■ **WHAT YOU ARE ASKED TO DO**: From the first record to the last, write each one out again exactly.

■ **INPUT MATERIAL**:

::::::::

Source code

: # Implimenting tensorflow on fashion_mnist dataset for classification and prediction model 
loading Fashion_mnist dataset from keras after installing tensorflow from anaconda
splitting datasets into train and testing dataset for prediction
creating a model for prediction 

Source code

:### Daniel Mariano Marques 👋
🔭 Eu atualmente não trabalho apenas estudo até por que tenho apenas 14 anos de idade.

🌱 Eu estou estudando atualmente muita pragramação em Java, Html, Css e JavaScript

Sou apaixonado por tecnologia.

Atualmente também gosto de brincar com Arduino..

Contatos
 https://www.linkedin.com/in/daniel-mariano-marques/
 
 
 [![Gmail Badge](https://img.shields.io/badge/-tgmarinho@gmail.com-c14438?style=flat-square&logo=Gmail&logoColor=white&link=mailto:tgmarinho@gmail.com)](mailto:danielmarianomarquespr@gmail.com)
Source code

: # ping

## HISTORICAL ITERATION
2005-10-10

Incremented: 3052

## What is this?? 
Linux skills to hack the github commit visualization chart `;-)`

::::::::

■ **ANSWER TO THIS PROBLEM**:
Source code

: # Implimenting tensorflow on fashion_mnist dataset for classification and prediction model 
loading Fashion_mnist dataset from keras after installing tensorflow from anaconda
splitting datasets into train and testing dataset for prediction
creating a model for prediction 

Source code

:### Daniel Mariano Marques 👋
🔭 Eu atualmente não trabalho apenas estudo até por que tenho apenas 14 anos de idade.

🌱 Eu estou estudando atualmente muita pragramação em Java, Html, Css e JavaScript

Sou apaixonado por tecnologia.

Atualmente também gosto de brincar com Arduino..

Contatos
 https://www.linkedin.com/in/daniel-mariano-marques/
 
 
 [![Gmail Badge](https://img.shields.io/badge/-tgmarinho@gmail.com-c14438?style=flat-square&logo=Gmail&logoColor=white&link=mailto:tgmarinho@gmail.com)](mailto:danielmarianomarquespr@gmail.com)
Source code

: # ping

## HISTORICAL ITERATION
2005-10-10

Incremented: 3052

## What is this?? 
Linux skills to hack the github commit visualization chart `;-)`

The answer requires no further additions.